Arcade Fire, a Grammy-winning indie rock music band from Canada, has collaborated with Google to create an interactive video for its new track, Reflektor, in which the desktop or mobile users can add different visual effects as it’s playing. The project comes as one of the open-source Google Chrome experiments.

The video, filmed in Haiti, narrates a story of a young woman who “travels between her world and our own.” The tech creative team uses a strong visual voice revolving around symbolism and mysticism to tell the story. The interactive HTML5 experience can be accessed at the dedicated site Viewers of the film, directed by Vincent Morisset, can get engaged into the visual narration by creating various light, water, mirror-esque effects with a mouse (on the computer) or a touchscreen (with a finger).
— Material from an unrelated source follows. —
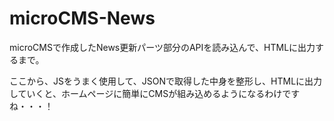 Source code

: # microCMS-News
microCMSで作成したNews更新パーツ部分のAPIを読み込んで、HTMLに出力するまで。

ここから、JSをうまく使用して、JSONで取得した中身を整形し、HTMLに出力していくと、ホームページに簡単にCMSが組み込めるようになるわけですね・・・！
The developers allow the public to discover all the tech details of the “Just a Reflector” interactive piece in the explanatory section on the site. The information about the technologies used to implement the project is available in more than 20 languages. View the highlights on the technologies in the image below. There’s also a traditional, non-interactive version of the video.

Pic.: The details about the web technology used in “Just a Reflektor” (click to enlarge)

It’s not the first time Arcade Fire uses technology in its music clips. In 2010, they created an emotional film for the We Used to Wait track by integrating a personalized experience with Google Maps into the video.